Nationalism is the result when you try to make your natural affection for your people into a god. It is a terrible, devouring god. If a couple of men got into a fist fight in the greeting card section of a store because one of them saw that the other guy was going to buy a “best mom in the world” card, when he did not in fact have the best mom in the world, because the fellow punching him had the best mom, what would we say? One would begin to suspect, would one not, that they were both missing the point?

But there is a mistake in the opposite direction. I have noticed an unsettling tendency among some young Christians, who know that they are not supposed to be nationalists, therefore thinking that they can or should zero out their Americanness. When the project of eradication is complete, we will have “just a Christian.” No, we will have nothing of the kind. We will have a translucent, shimmery thing that will look and act like a wisp of morning mist. Real Christianity lands. Real Christianity disciples nations.

Patriotism, rightly developed, is a duty that falls under the fifth commandment. I am to honor my father and mother, and this extends beyond them in such a way as to include my people, my tribe. Ordinary and ordered patriotism is not just okay; it is a duty, one that needs to be cultivated.

Special notice to other readers of my blog. Whites are not a tribe. Blacks are not a tribe. Americans are a tribe — and that, incidentally, is what currently is under assault. Trump is a demagogue who is playing off the fears created by the assault, but the reality of the demagoguery does not erase the reality underneath the fear. But demagogues can’t save. Only saviors save.

So America is a tribe, a nation, and, as such, the Church is commanded to disciple her. The end point we should have in view should be an obedient nation, not an erased nation.

The pit that some evangelicals fall into, even unwittingly, is to become apolitical. Many young evangelicals in America, having observed the inability of a political ideology to win the day, coupled with the moral imperfections of any such ideology, have decided to distance themselves from any set of actions having to do with politics. This is a mistake which will produce “a wisp of morning mist,” as Wilson notes.

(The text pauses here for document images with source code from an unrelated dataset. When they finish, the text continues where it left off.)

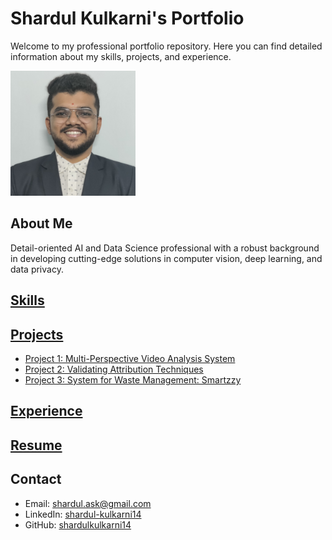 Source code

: # Shardul Kulkarni's Portfolio

Welcome to my professional portfolio repository. Here you can find detailed information about my skills, projects, and experience.

<img src="assets/images/profile.jpg" alt="Profile Image" width="200"/>

## About Me
Detail-oriented AI and Data Science professional with a robust background in developing cutting-edge solutions in computer vision, deep learning, and data privacy.

## [Skills](skills.md)

## [Projects](projects/project1.md)
- [Project 1: Multi-Perspective Video Analysis System](projects/project1.md)
- [Project 2: Validating Attribution Techniques](projects/project2.md)
- [Project 3: System for Waste Management: Smartzzy](projects/project3.md)

## [Experience](experience/experience.md)

## [Resume](experience/resume.pdf)

## Contact
- Email: shardul.ask@gmail.com
- LinkedIn: [shardul-kulkarni14](https://www.linkedin.com/in/shardul-kulkarni14/)
- GitHub: [shardulkulkarni14](https://github.com/shardulkulkarni14)

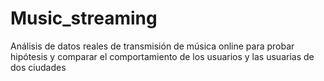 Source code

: # Music_streaming
Análisis de datos reales de transmisión de música online para probar hipótesis y comparar el comportamiento de los usuarios y las usuarias de dos ciudades
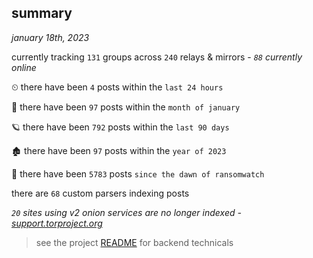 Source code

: 
## summary
_january 18th, 2023_

currently tracking `131` groups across `240` relays & mirrors - _`88` currently online_

⏲ there have been `4` posts within the `last 24 hours`

🦈 there have been `97` posts within the `month of january`

🪐 there have been `792` posts within the `last 90 days`

🏚 there have been `97` posts within the `year of 2023`

🦕 there have been `5783` posts `since the dawn of ransomwatch`

there are `68` custom parsers indexing posts

_`20` sites using v2 onion services are no longer indexed - [support.torproject.org](https://support.torproject.org/onionservices/v2-deprecation/)_

> see the project [README](https://github.com/joshhighet/ransomwatch#ransomwatch--) for backend technicals
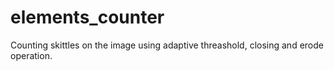 # elements_counter

Counting skittles on the image using adaptive threashold, closing and erode operation.
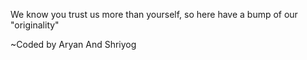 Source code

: We know you trust us more than yourself, so here have a bump of our "originality"


~Coded by Aryan And Shriyog


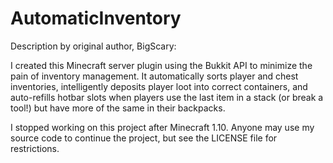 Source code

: # AutomaticInventory

Description by original author, BigScary:

I created this Minecraft server plugin using the Bukkit API to minimize the pain of inventory management.  It automatically sorts player and chest inventories, intelligently deposits player loot into correct containers, and auto-refills hotbar slots when players use the last item in a stack (or break a tool!) but have more of the same in their backpacks.

I stopped working on this project after Minecraft 1.10.  Anyone may use my source code to continue the project, but see the LICENSE file for restrictions.
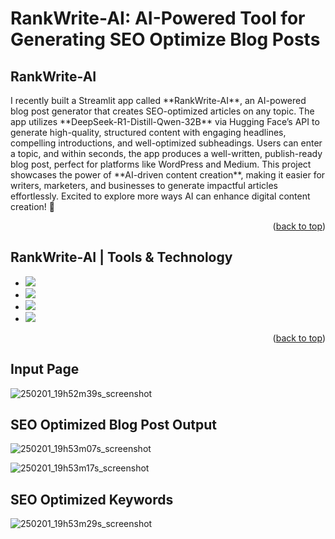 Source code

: # RankWrite-AI: AI-Powered Tool for Generating SEO Optimize Blog Posts
<a name="readme-top"></a>
## RankWrite-AI
<p>I recently built a Streamlit app called **RankWrite-AI**, an AI-powered blog post generator that creates SEO-optimized articles on any topic. The app utilizes **DeepSeek-R1-Distill-Qwen-32B** via Hugging Face’s API to generate high-quality, structured content with engaging headlines, compelling introductions, and well-optimized subheadings. Users can enter a topic, and within seconds, the app produces a well-written, publish-ready blog post, perfect for platforms like WordPress and Medium. This project showcases the power of **AI-driven content creation**, making it easier for writers, marketers, and businesses to generate impactful articles effortlessly. Excited to explore more ways AI can enhance digital content creation! 🚀</p>


<p align="right">(<a href="#readme-top">back to top</a>)</p>

## RankWrite-AI | Tools & Technology

* <img src="https://img.shields.io/badge/python-3670A0?style=for-the-badge&logo=python&logoColor=ffdd54"/>
* <img src="https://github.com/deepseek-ai/DeepSeek-V2/blob/main/figures/badge.svg?raw=true"/>
* <img src="https://img.shields.io/badge/-Streamlit-FF4B4B?style=flat&logo=streamlit&logoColor=white"/>
* <img src="https://img.shields.io/badge/-HuggingFace-FDEE21?style=for-the-badge&logo=HuggingFace&logoColor=black"/>


<p align="right">(<a href="#readme-top">back to top</a>)</p>


## Input Page

![250201_19h52m39s_screenshot](https://github.com/user-attachments/assets/20cdc156-7ca2-4d30-9361-533dcff52970)




## SEO Optimized Blog Post Output

![250201_19h53m07s_screenshot](https://github.com/user-attachments/assets/d5ac5dbe-e1db-45a1-9258-23cd6ccb0b3c)

![250201_19h53m17s_screenshot](https://github.com/user-attachments/assets/cd6d534d-47d6-4cb6-b492-fa20d082d4ea)




## SEO Optimized Keywords

![250201_19h53m29s_screenshot](https://github.com/user-attachments/assets/8e2fa19e-13a2-45b8-b8e5-130caf76e26f)




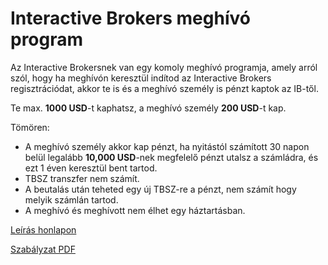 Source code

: # Interactive Brokers meghívó program

Az Interactive Brokersnek van egy komoly meghívó programja, amely arról szól, hogy ha meghívón keresztül indítod az Interactive Brokers regisztrációdat, akkor te is és a meghívó személy is pénzt kaptok az IB-től.

Te max. **1000 USD**-t kaphatsz, a meghívó személy **200 USD**-t kap.

Tömören:

- A meghívó személy akkor kap pénzt, ha nyitástól számított 30 napon belül legalább **10,000 USD**-nek megfelelő pénzt utalsz a számládra, és ezt 1 éven keresztül bent tartod.
- TBSZ transzfer nem számít.
- A beutalás után teheted egy új TBSZ-re a pénzt, nem számít hogy melyik számlán tartod.
- A meghívó és meghívott nem élhet egy háztartásban.

[Leírás honlapon](https://www.interactivebrokers.hu/hu/trading/referral-member-to-member.php)

[Szabályzat PDF](https://ndcdyn.interactivebrokers.com/Universal/servlet/Registration_v2.formSampleView?formdb=4051)
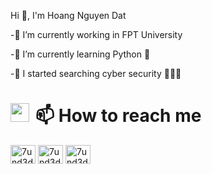 

Hi 👋, I'm Hoang Nguyen Dat

-🔭 I’m currently working in FPT University

-🌱 I’m currently learning Python 🧐

-📖 I started searching cyber security 😤😤😤


<h1 align="left" > <img src="https://media.giphy.com/media/iY8CRBdQXODJSCERIr/giphy.gif" width = "30",height = "30" style="margin-right: 10px;">📫 How to reach me </h1>
<p align="left">
<a href="https://www.linkedin.com/in/hoangdat25/" target="blank"><img align="center" src="https://raw.githubusercontent.com/rahuldkjain/github-profile-readme-generator/master/src/images/icons/Social/linked-in-alt.svg" alt="7und3dpy" height="30" width="40" /></a>
<a href="https://www.facebook.com/hoangdat2510/" target="blank"><img align="center" src="https://raw.githubusercontent.com/rahuldkjain/github-profile-readme-generator/master/src/images/icons/Social/facebook.svg" alt="7und3dpy" height="30" width="40" /></a>
<a href="https://www.discordapp.com/users/680751291252998145/" target="blank"><img align="center" src="https://github.com/rahuldkjain/github-profile-readme-generator/blob/master/src/images/icons/Social/discord.svg" alt="7und3dpy" height="30" width="40" /></a>

  
</p>

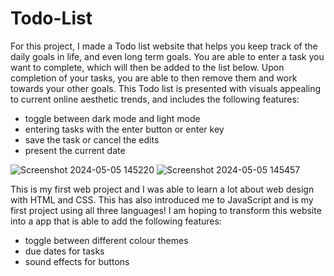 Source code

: # Todo-List

For this project, I made a Todo list website that helps you keep track of the daily goals in life, and even long term goals.
You are able to enter a task you want to complete, which will then be added to the list below. Upon completion of your tasks, you are able to then remove
them and work towards your other goals. This Todo list is presented with visuals appealing to current online aesthetic trends, and includes the following features:
- toggle between dark mode and light mode
- entering tasks with the enter button or enter key
- save the task or cancel the edits
- present the current date


![Screenshot 2024-05-05 145220](https://github.com/mellli1231/Todo/assets/153961300/39d7deaa-73e0-4238-82b7-bfba68f2ceba)
![Screenshot 2024-05-05 145457](https://github.com/mellli1231/Todo/assets/153961300/68118532-8c04-44e0-8fc3-f7cc714ab819)


This is my first web project and I was able to learn a lot about web design with HTML and CSS. This has also introduced me to JavaScript and is my first project using all three languages! 
I am hoping to transform this website into a app that is able to add the following features:
- toggle between different colour themes
- due dates for tasks
- sound effects for buttons
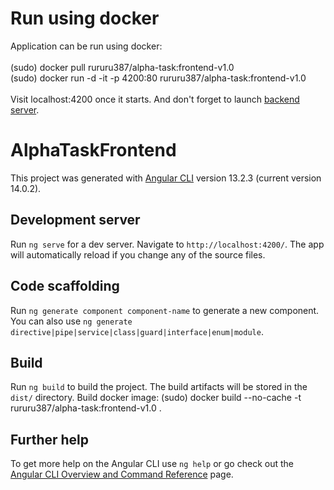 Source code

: # Run using docker

Application can be run using docker:<br>
<br>
(sudo) docker pull rururu387/alpha-task:frontend-v1.0 <br>
(sudo) docker run -d -it -p 4200:80 rururu387/alpha-task:frontend-v1.0 <br>
<br>
Visit localhost:4200 once it starts. And don't forget to launch [backend server](https://github.com/rururu387/AlphaTaskBackend).

# AlphaTaskFrontend

This project was generated with [Angular CLI](https://github.com/angular/angular-cli) version 13.2.3 (current version 14.0.2).

## Development server

Run `ng serve` for a dev server. Navigate to `http://localhost:4200/`. The app will automatically reload if you change any of the source files.

## Code scaffolding

Run `ng generate component component-name` to generate a new component. You can also use `ng generate directive|pipe|service|class|guard|interface|enum|module`.

## Build

Run `ng build` to build the project. The build artifacts will be stored in the `dist/` directory.
Build docker image: (sudo) docker build --no-cache -t rururu387/alpha-task:frontend-v1.0 .

## Further help

To get more help on the Angular CLI use `ng help` or go check out the [Angular CLI Overview and Command Reference](https://angular.io/cli) page.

The trouble, it seems to me, with such an approach to politics, is that nearly every area of social and civic life intersects with politics (or at least political ideologies). And when a Christian judges anything remotely political to be guilty by association, one ends up with a Christian who is silent. Silent on the rights of the unborn, on the sanctity of marriage, on constitutionally protected religious liberties; but also silent in general. Further, self-conscious political non-engagement engenders a private faith, wherein silence on political issues extends to personal proclamation of the gospel. It is difficult to strike a balance between politically private and spiritually public; sure it can be done, but not without remaining silent on some pretty important social matters about which the bible has something to say. The notion that political non-engagement is a more fitting third way for Christians turns out to be yet another stripe of political correctness masquerading as politeness or even piety.

Eschewing politics is not a more Christian stance. It’s not less Christian either. But it is still a kind of de facto ideology. Christian faith is not meant to be private, and it also happens to regularly intersect with the world of politics. Any attempt to cleanly separate the two is mistaken. The gospel is for all of life, even for those areas of life that can make me and you both squirm.